Posted by David Desobry 2 weeks, 3 days ago

The current implementation of num_digits() uses a loop with repeated
multiplication, which is inefficient. Furthermore, it takes a signed
integer which leads to undefined behavior when negating INT_MIN.

Since this function is only used for unsigned magnitudes, change it
to num_digits_u32() and convert the interface to take an unsigned int.
This naturally resolves the INT_MIN overflow issue and clarifies the
function's intended use.

Replace the loop with a branchless sequence using inline assembly. By
using the 'sbb' instruction against the carry flag after comparisons,
we eliminate all conditional branches. This provides constant-time
performance and avoids CPU branch misprediction penalties.

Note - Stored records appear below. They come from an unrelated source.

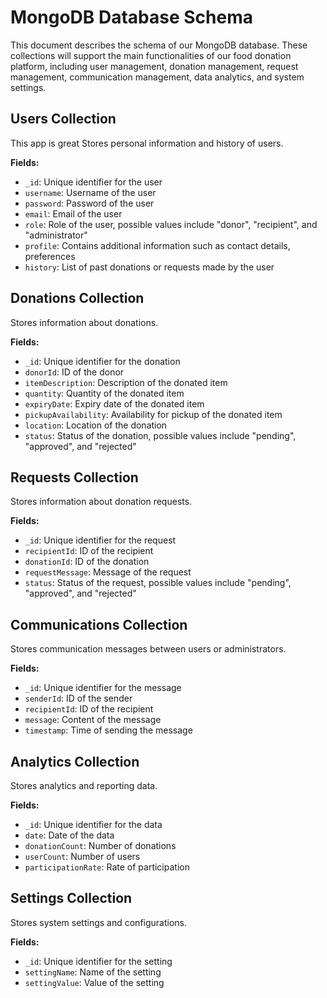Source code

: # MongoDB Database Schema

This document describes the schema of our MongoDB database. These collections will support the main functionalities of our food donation platform, including user management, donation management, request management, communication management, data analytics, and system settings.

## Users Collection
This app is great
Stores personal information and history of users.

**Fields:**

- `_id`: Unique identifier for the user
- `username`: Username of the user
- `password`: Password of the user
- `email`: Email of the user
- `role`: Role of the user, possible values include "donor", "recipient", and "administrator"
- `profile`: Contains additional information such as contact details, preferences
- `history`: List of past donations or requests made by the user

## Donations Collection

Stores information about donations.

**Fields:**

- `_id`: Unique identifier for the donation
- `donorId`: ID of the donor
- `itemDescription`: Description of the donated item
- `quantity`: Quantity of the donated item
- `expiryDate`: Expiry date of the donated item
- `pickupAvailability`: Availability for pickup of the donated item
- `location`: Location of the donation
- `status`: Status of the donation, possible values include "pending", "approved", and "rejected"

## Requests Collection

Stores information about donation requests.

**Fields:**

- `_id`: Unique identifier for the request
- `recipientId`: ID of the recipient
- `donationId`: ID of the donation
- `requestMessage`: Message of the request
- `status`: Status of the request, possible values include "pending", "approved", and "rejected"

## Communications Collection

Stores communication messages between users or administrators.

**Fields:**

- `_id`: Unique identifier for the message
- `senderId`: ID of the sender
- `recipientId`: ID of the recipient
- `message`: Content of the message
- `timestamp`: Time of sending the message

## Analytics Collection

Stores analytics and reporting data.

**Fields:**

- `_id`: Unique identifier for the data
- `date`: Date of the data
- `donationCount`: Number of donations
- `userCount`: Number of users
- `participationRate`: Rate of participation

## Settings Collection

Stores system settings and configurations.

**Fields:**

- `_id`: Unique identifier for the setting
- `settingName`: Name of the setting
- `settingValue`: Value of the setting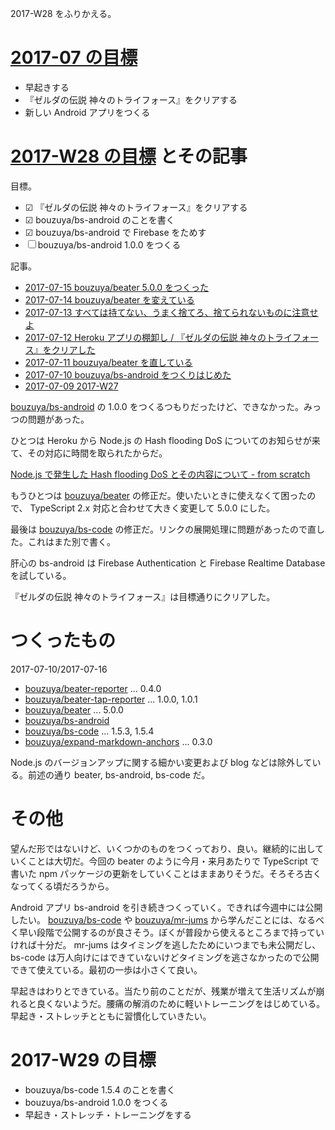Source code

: 2017-W28 をふりかえる。

# [2017-07 の目標][2017-06-30]

- 早起きする
- 『ゼルダの伝説 神々のトライフォース』をクリアする
- 新しい Android アプリをつくる

# [2017-W28 の目標][2017-07-09] とその記事

目標。

- ☑ 『ゼルダの伝説 神々のトライフォース』をクリアする
- ☑ bouzuya/bs-android のことを書く
- ☑ bouzuya/bs-android で Firebase をためす
- ☐ bouzuya/bs-android 1.0.0 をつくる

記事。

- [2017-07-15 bouzuya/beater 5.0.0 をつくった][2017-07-15]
- [2017-07-14 bouzuya/beater を変えている][2017-07-14]
- [2017-07-13 すべては持てない、うまく捨てろ、捨てられないものに注意せよ][2017-07-13]
- [2017-07-12 Heroku アプリの棚卸し / 『ゼルダの伝説 神々のトライフォース』をクリアした][2017-07-12]
- [2017-07-11 bouzuya/beater を直している][2017-07-11]
- [2017-07-10 bouzuya/bs-android をつくりはじめた][2017-07-10]
- [2017-07-09 2017-W27][2017-07-09]

[bouzuya/bs-android][] の 1.0.0 をつくるつもりだったけど、できなかった。みっつの問題があった。

ひとつは Heroku から Node.js の Hash flooding DoS についてのお知らせが来て、その対応に時間を取られたからだ。

[Node.js で発生した Hash flooding DoS とその内容について - from scratch](http://yosuke-furukawa.hatenablog.com/entry/2017/07/15/104616)

もうひとつは [bouzuya/beater][] の修正だ。使いたいときに使えなくて困ったので、 TypeScript 2.x 対応と合わせて大きく変更して 5.0.0 にした。

最後は [bouzuya/bs-code][] の修正だ。リンクの展開処理に問題があったので直した。これはまた別で書く。

肝心の bs-android は Firebase Authentication と Firebase Realtime Database を試している。

『ゼルダの伝説 神々のトライフォース』は目標通りにクリアした。

# つくったもの

2017-07-10/2017-07-16

- [bouzuya/beater-reporter][] ... 0.4.0
- [bouzuya/beater-tap-reporter][] ... 1.0.0, 1.0.1
- [bouzuya/beater][] ... 5.0.0
- [bouzuya/bs-android][]
- [bouzuya/bs-code][] ... 1.5.3, 1.5.4
- [bouzuya/expand-markdown-anchors][] ... 0.3.0

Node.js のバージョンアップに関する細かい変更および blog などは除外している。前述の通り beater, bs-android, bs-code だ。

# その他

望んだ形ではないけど、いくつかのものをつくっており、良い。継続的に出していくことは大切だ。今回の beater のように今月・来月あたりで TypeScript で書いた npm パッケージの更新をしていくことはままありそうだ。そろそろ古くなってくる頃だろうから。

Android アプリ bs-android を引き続きつくっていく。できれば今週中には公開したい。 [bouzuya/bs-code][] や [bouzuya/mr-jums][] から学んだことには、なるべく早い段階で公開するのが良さそう。ぼくが普段から使えるところまで持っていければ十分だ。 mr-jums はタイミングを逃したためにいつまでも未公開だし、 bs-code は万人向けにはできていないけどタイミングを逃さなかったので公開できて使えている。最初の一歩は小さくて良い。

早起きはわりとできている。当たり前のことだが、残業が増えて生活リズムが崩れると良くないようだ。腰痛の解消のために軽いトレーニングをはじめている。早起き・ストレッチとともに習慣化していきたい。

# 2017-W29 の目標

- bouzuya/bs-code 1.5.4 のことを書く
- bouzuya/bs-android 1.0.0 をつくる
- 早起き・ストレッチ・トレーニングをする

[2017-06-30]: https://blog.bouzuya.net/2017/06/30/
[2017-07-09]: https://blog.bouzuya.net/2017/07/09/
[2017-07-10]: https://blog.bouzuya.net/2017/07/10/
[2017-07-11]: https://blog.bouzuya.net/2017/07/11/
[2017-07-12]: https://blog.bouzuya.net/2017/07/12/
[2017-07-13]: https://blog.bouzuya.net/2017/07/13/
[2017-07-14]: https://blog.bouzuya.net/2017/07/14/
[2017-07-15]: https://blog.bouzuya.net/2017/07/15/
[bouzuya/beater-reporter]: https://github.com/bouzuya/beater-reporter
[bouzuya/beater-tap-reporter]: https://github.com/bouzuya/beater-tap-reporter
[bouzuya/beater]: https://github.com/bouzuya/beater
[bouzuya/bs-android]: https://github.com/bouzuya/bs-android
[bouzuya/bs-code]: https://github.com/bouzuya/bs-code
[bouzuya/expand-markdown-anchors]: https://github.com/bouzuya/expand-markdown-anchors
[bouzuya/mr-jums]: https://github.com/bouzuya/mr-jums
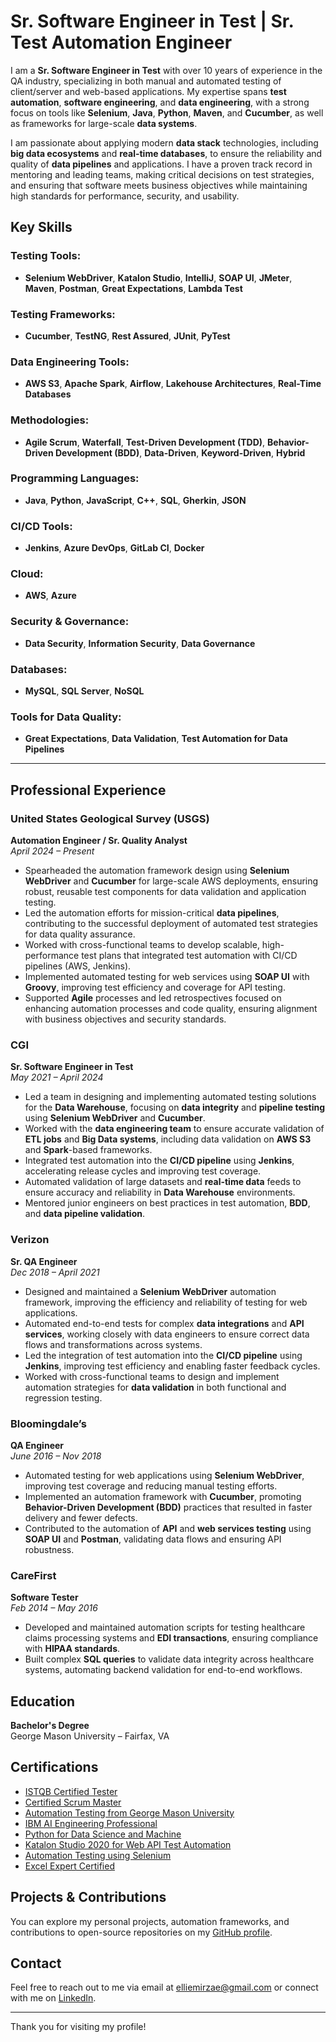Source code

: # Sr. Software Engineer in Test | Sr. Test Automation Engineer 

I am a **Sr. Software Engineer in Test** with over 10 years of experience in the QA industry, specializing in both manual and automated testing of client/server and web-based applications. My expertise spans **test automation**, **software engineering**, and **data engineering**, with a strong focus on tools like **Selenium**, **Java**, **Python**, **Maven**, and **Cucumber**, as well as frameworks for large-scale **data systems**.

I am passionate about applying modern **data stack** technologies, including **big data ecosystems** and **real-time databases**, to ensure the reliability and quality of **data pipelines** and applications. I have a proven track record in mentoring and leading teams, making critical decisions on test strategies, and ensuring that software meets business objectives while maintaining high standards for performance, security, and usability.

## Key Skills

### Testing Tools:
- **Selenium WebDriver**, **Katalon Studio**, **IntelliJ**, **SOAP UI**, **JMeter**, **Maven**, **Postman**, **Great Expectations**, **Lambda Test**

### Testing Frameworks:
- **Cucumber**, **TestNG**, **Rest Assured**, **JUnit**, **PyTest**

### Data Engineering Tools:
- **AWS S3**, **Apache Spark**, **Airflow**, **Lakehouse Architectures**, **Real-Time Databases**

### Methodologies:
- **Agile Scrum**, **Waterfall**, **Test-Driven Development (TDD)**, **Behavior-Driven Development (BDD)**, **Data-Driven**, **Keyword-Driven**, **Hybrid**

### Programming Languages:
- **Java**, **Python**, **JavaScript**, **C++**, **SQL**, **Gherkin**, **JSON**

### CI/CD Tools:
- **Jenkins**, **Azure DevOps**, **GitLab CI**, **Docker**

### Cloud:
- **AWS**, **Azure**

### Security & Governance:
- **Data Security**, **Information Security**, **Data Governance**

### Databases:
- **MySQL**, **SQL Server**, **NoSQL**

### Tools for Data Quality:
- **Great Expectations**, **Data Validation**, **Test Automation for Data Pipelines**

---

## Professional Experience

### **United States Geological Survey (USGS)**
**Automation Engineer / Sr. Quality Analyst**  
_April 2024 – Present_

- Spearheaded the automation framework design using **Selenium WebDriver** and **Cucumber** for large-scale AWS deployments, ensuring robust, reusable test components for data validation and application testing.
- Led the automation efforts for mission-critical **data pipelines**, contributing to the successful deployment of automated test strategies for data quality assurance.
- Worked with cross-functional teams to develop scalable, high-performance test plans that integrated test automation with CI/CD pipelines (AWS, Jenkins).
- Implemented automated testing for web services using **SOAP UI** with **Groovy**, improving test efficiency and coverage for API testing.
- Supported **Agile** processes and led retrospectives focused on enhancing automation processes and code quality, ensuring alignment with business objectives and security standards.

### **CGI**
**Sr. Software Engineer in Test**  
_May 2021 – April 2024_

- Led a team in designing and implementing automated testing solutions for the **Data Warehouse**, focusing on **data integrity** and **pipeline testing** using **Selenium WebDriver** and **Cucumber**.
- Worked with the **data engineering team** to ensure accurate validation of **ETL jobs** and **Big Data systems**, including data validation on **AWS S3** and **Spark**-based frameworks.
- Integrated test automation into the **CI/CD pipeline** using **Jenkins**, accelerating release cycles and improving test coverage.
- Automated validation of large datasets and **real-time data** feeds to ensure accuracy and reliability in **Data Warehouse** environments.
- Mentored junior engineers on best practices in test automation, **BDD**, and **data pipeline validation**.

### **Verizon**
**Sr. QA Engineer**  
_Dec 2018 – April 2021_

- Designed and maintained a **Selenium WebDriver** automation framework, improving the efficiency and reliability of testing for web applications.
- Automated end-to-end tests for complex **data integrations** and **API services**, working closely with data engineers to ensure correct data flows and transformations across systems.
- Led the integration of test automation into the **CI/CD pipeline** using **Jenkins**, improving test efficiency and enabling faster feedback cycles.
- Worked with cross-functional teams to design and implement automation strategies for **data validation** in both functional and regression testing.

### **Bloomingdale’s**
**QA Engineer**  
_June 2016 – Nov 2018_

- Automated testing for web applications using **Selenium WebDriver**, improving test coverage and reducing manual testing efforts.
- Implemented an automation framework with **Cucumber**, promoting **Behavior-Driven Development (BDD)** practices that resulted in faster delivery and fewer defects.
- Contributed to the automation of **API** and **web services testing** using **SOAP UI** and **Postman**, validating data flows and ensuring API robustness.

### **CareFirst**
**Software Tester**  
_Feb 2014 – May 2016_

- Developed and maintained automation scripts for testing healthcare claims processing systems and **EDI transactions**, ensuring compliance with **HIPAA standards**.
- Built complex **SQL queries** to validate data integrity across healthcare systems, automating backend validation for end-to-end workflows.

## Education
**Bachelor's Degree**  
George Mason University – Fairfax, VA

## Certifications
- [ISTQB Certified Tester](https://atsqa.org/certified-testers/profile/0fccc7a7503349b0816c7bcee50a56c0)
- [Certified Scrum Master](https://www.credly.com/badges/a5c3dede-22eb-4558-9a6d-0488f8c80b7f/linked_in_profile)
- [Automation Testing from George Mason University](https://drive.google.com/file/d/1sccr7IF_qe4Ua5t24FyYyyW2RUkMta6Q/view?usp=sharing)
- [IBM AI Engineering Professional](https://drive.google.com/file/d/1Uv6FlpMA3D4-ZNk1QkJOEkPo29IWk9W1/view?usp=sharing)
- [Python for Data Science and Machine](https://drive.google.com/file/d/1_FR27fPIX8oMe7l_jONoZA7YKHKNXdBL/view?usp=sharing)
- [Katalon Studio 2020 for Web API Test Automation](https://drive.google.com/file/d/1XNHrbKWonURWgqPaTzV8cDczn1dBemdO/view?usp=sharing)
- [Automation Testing using Selenium](https://drive.google.com/file/d/1gwDl7HgDJdJNnen6jzI2GMuJskzYPZGJ/view?usp=sharing)
- [Excel Expert Certified](https://drive.google.com/file/d/1C55rFGicXoDAu27Cl1ztNOFjRw_ynDFb/view?usp=sharing)


## Projects & Contributions
You can explore my personal projects, automation frameworks, and contributions to open-source repositories on my [GitHub profile](https://github.com/ellimirzaei?tab=repositories).

## Contact
Feel free to reach out to me via email at [elliemirzae@gmail.com](mailto:elliemirzae@gmail.com) or connect with me on [LinkedIn](https://www.linkedin.com/in/elliemirzaei/).

---

Thank you for visiting my profile!
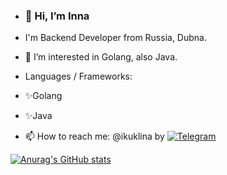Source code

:- ### 👋 Hi, I’m Inna
- I'm Backend Developer from Russia, Dubna. 
- 👀 I’m interested in Golang, also Java.
 - Languages / Frameworks:
- ✨Golang
- ✨Java

- 📫 How to reach me: @ikuklina by [![Telegram](https://img.shields.io/badge/Telegram-090909?style=for-the-badge&logo=Telegram&logoColor=1195F5)](https://t.me/ikuklina)

[![Anurag's GitHub stats](https://github-readme-stats.vercel.app/api?username=cookiesvanilli&show_icons=true&theme=radical)](https://github.com/anuraghazra/github-readme-stats)


<!--
**cookiesvanilli/cookiesvanilli** is a ✨ _special_ ✨ repository because its `README.md` (this file) appears on your GitHub profile.

Here are some ideas to get you started:

- 🔭 I’m currently working on ...
- 🌱 I’m currently learning ...
- 👯 I’m looking to collaborate on ...
- 🤔 I’m looking for help with ...
- 💬 Ask me about ...
- 📫 How to reach me: ...
- 😄 Pronouns: ...
- ⚡ Fun fact: ...
-->
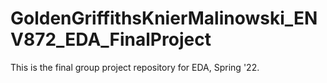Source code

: # GoldenGriffithsKnierMalinowski_ENV872_EDA_FinalProject
This is the final group project repository for EDA, Spring '22. 

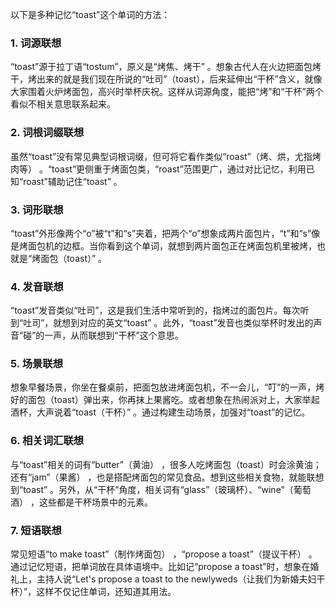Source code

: 以下是多种记忆“toast”这个单词的方法：
### 1. 词源联想
“toast”源于拉丁语“tostum”，原义是“烤焦、烤干” 。想象古代人在火边把面包烤干，烤出来的就是我们现在所说的“吐司”（toast），后来延伸出“干杯”含义，就像大家围着火炉烤面包，高兴时举杯庆祝。这样从词源角度，能把“烤”和“干杯”两个看似不相关意思联系起来。 
### 2. 词根词缀联想
虽然“toast”没有常见典型词根词缀，但可将它看作类似“roast”（烤、烘，尤指烤肉等） 。“toast”更侧重于烤面包类，“roast”范围更广，通过对比记忆，利用已知“roast”辅助记住“toast” 。
### 3. 词形联想
“toast”外形像两个“o”被“t”和“s”夹着，把两个“o”想象成两片面包片，“t”和“s”像是烤面包机的边框。当你看到这个单词，就想到两片面包正在烤面包机里被烤，也就是“烤面包（toast）” 。
### 4. 发音联想
“toast”发音类似“吐司”，这是我们生活中常听到的，指烤过的面包片。每次听到“吐司”，就想到对应的英文“toast” 。此外，“toast”发音也类似举杯时发出的声音“碰”的一声，从而联想到“干杯”这个意思。 
### 5. 场景联想
想象早餐场景，你坐在餐桌前，把面包放进烤面包机，不一会儿，“叮”的一声，烤好的面包（toast）弹出来，你再抹上果酱吃。或者想象在热闹派对上，大家举起酒杯，大声说着“toast（干杯）” 。通过构建生动场景，加强对“toast”的记忆。 
### 6. 相关词汇联想
与“toast”相关的词有“butter”（黄油） ，很多人吃烤面包（toast）时会涂黄油；还有“jam”（果酱） ，也是搭配烤面包的常见食品。想到这些相关食物，就能联想到“toast” 。另外，从“干杯”角度，相关词有“glass”（玻璃杯）、“wine”（葡萄酒） ，这些都是干杯场景中的元素。 
### 7. 短语联想
常见短语“to make toast”（制作烤面包） ，“propose a toast”（提议干杯） 。通过记忆短语，把单词放在具体语境中。比如记“propose a toast”时，想象在婚礼上，主持人说“Let's propose a toast to the newlyweds（让我们为新婚夫妇干杯）”，这样不仅记住单词，还知道其用法。 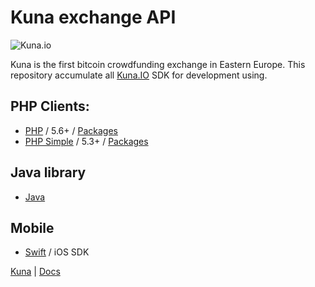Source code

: 
# Kuna exchange API

![Kuna.io](https://kuna.io/assets/logo-b8fe31f52ff22786224afd4962d8ea28d8f76c1d3ad3a9c3cd18d01337be3a4f.png)

Kuna is the first bitcoin crowdfunding exchange in Eastern Europe.
This repository accumulate all [Kuna.IO](http://kuna.io) SDK for development using.

## PHP Clients:
* [PHP](https://github.com/reilag/kuna-api-php) / 5.6+ / [Packages](https://packagist.org/packages/reilag/kuna-api-php)
* [PHP Simple](https://github.com/reilag/kuna-api-php-simple) / 5.3+ / [Packages](https://packagist.org/packages/reilag/kuna-api-php-simple)

## Java library
* [Java](https://github.com/vladmelnyk/kuna-api-java)

## Mobile
* [Swift](https://github.com/OlegGordiichuk/kuna-sdk) / iOS SDK

[Kuna](http://kuna.io) | [Docs](https://kuna.io/documents/api)

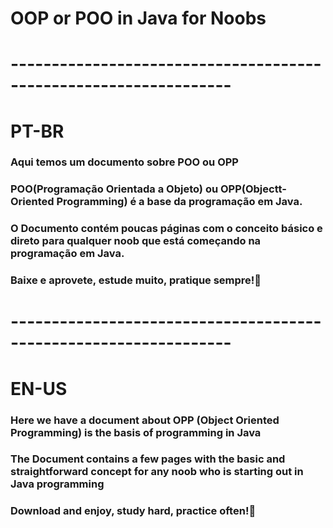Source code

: # OOP or POO in Java for Noobs
# -----------------------------------------------------------------
# PT-BR
### Aqui temos um documento sobre POO ou OPP
### POO(Programação Orientada a Objeto) ou OPP(Objectt-Oriented Programming) é a base da programação em Java.
### O Documento contém poucas páginas com o conceito básico e direto para qualquer noob que está começando na programação em Java.
### Baixe e aprovete, estude muito, pratique sempre!📕
# -----------------------------------------------------------------
# EN-US
### Here we have a document about OPP (Object Oriented Programming) is the basis of programming in Java
### The Document contains a few pages with the basic and straightforward concept for any noob who is starting out in Java programming
### Download and enjoy, study hard, practice often!📕
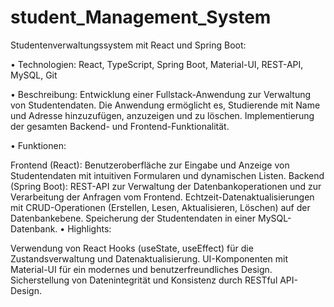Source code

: # student_Management_System
Studentenverwaltungssystem mit React und Spring Boot:

• Technologien: React, TypeScript, Spring Boot, Material-UI, REST-API, MySQL, Git

• Beschreibung: Entwicklung einer Fullstack-Anwendung zur Verwaltung von Studentendaten. Die Anwendung ermöglicht es, Studierende mit Name und Adresse hinzuzufügen, anzuzeigen und zu löschen. Implementierung der gesamten Backend- und Frontend-Funktionalität.

• Funktionen:

Frontend (React): Benutzeroberfläche zur Eingabe und Anzeige von Studentendaten mit intuitiven Formularen und dynamischen Listen.
Backend (Spring Boot): REST-API zur Verwaltung der Datenbankoperationen und zur Verarbeitung der Anfragen vom Frontend.
Echtzeit-Datenaktualisierungen mit CRUD-Operationen (Erstellen, Lesen, Aktualisieren, Löschen) auf der Datenbankebene.
Speicherung der Studentendaten in einer MySQL-Datenbank.
• Highlights:

Verwendung von React Hooks (useState, useEffect) für die Zustandsverwaltung und Datenaktualisierung.
UI-Komponenten mit Material-UI für ein modernes und benutzerfreundliches Design.
Sicherstellung von Datenintegrität und Konsistenz durch RESTful API-Design.
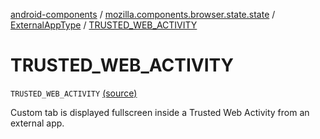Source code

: [android-components](../../index.md) / [mozilla.components.browser.state.state](../index.md) / [ExternalAppType](index.md) / [TRUSTED_WEB_ACTIVITY](./-t-r-u-s-t-e-d_-w-e-b_-a-c-t-i-v-i-t-y.md)

# TRUSTED_WEB_ACTIVITY

`TRUSTED_WEB_ACTIVITY` [(source)](https://github.com/mozilla-mobile/android-components/blob/master/components/browser/state/src/main/java/mozilla/components/browser/state/state/CustomTabConfig.kt#L63)

Custom tab is displayed fullscreen inside a Trusted Web Activity from an external app.

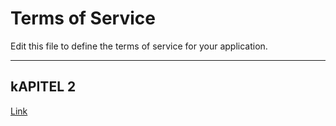 # Terms of Service

Edit this file to define the terms of service for your application.

***

## kAPITEL 2

[Link](/privacy-policy)
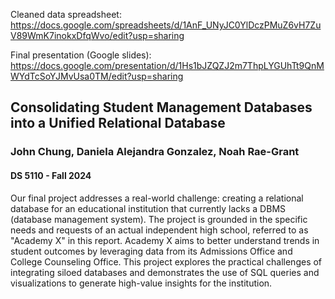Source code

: Cleaned data spreadsheet: https://docs.google.com/spreadsheets/d/1AnF_UNyJC0YlDczPMuZ6vH7ZuV89WmK7inokxDfqWvo/edit?usp=sharing

Final presentation (Google slides): https://docs.google.com/presentation/d/1Hs1bJZQZJ2m7ThpLYGUhTt9QnMWYdTcSoYJMvUsa0TM/edit?usp=sharing


## Consolidating Student Management Databases into a Unified Relational Database
### John Chung, Daniela Alejandra Gonzalez, Noah Rae-Grant
#### DS 5110 - Fall 2024

Our final project addresses a real-world challenge: creating a relational database for an educational institution that currently lacks a DBMS (database management system). The project is grounded in the specific needs and requests of an actual independent high school, referred to as "Academy X" in this report. Academy X aims to better understand trends in student outcomes by leveraging data from its Admissions Office and College Counseling Office.
This project explores the practical challenges of integrating siloed databases and demonstrates the use of SQL queries and visualizations to generate high-value insights for the institution.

Update all existing callers and the function comment to reflect the
new name and the fact that signs are no longer handled.

Signed-off-by: David Desobry <david.desobry@formalgen.com>
---
v5:
 - Changed name to num_digits_u32() and updated all callers to avoid 
   semantic confusion
v4:
 - Switched to branchless inline assembly.
 - Changed function signature to unsigned int.
 - Updated prototype in arch/x86/include/asm/misc.h.

 arch/x86/include/asm/misc.h |  2 +-
 arch/x86/kernel/smpboot.c   |  8 ++++----
 arch/x86/lib/misc.c         | 28 +++++++++++++---------------
 3 files changed, 18 insertions(+), 20 deletions(-)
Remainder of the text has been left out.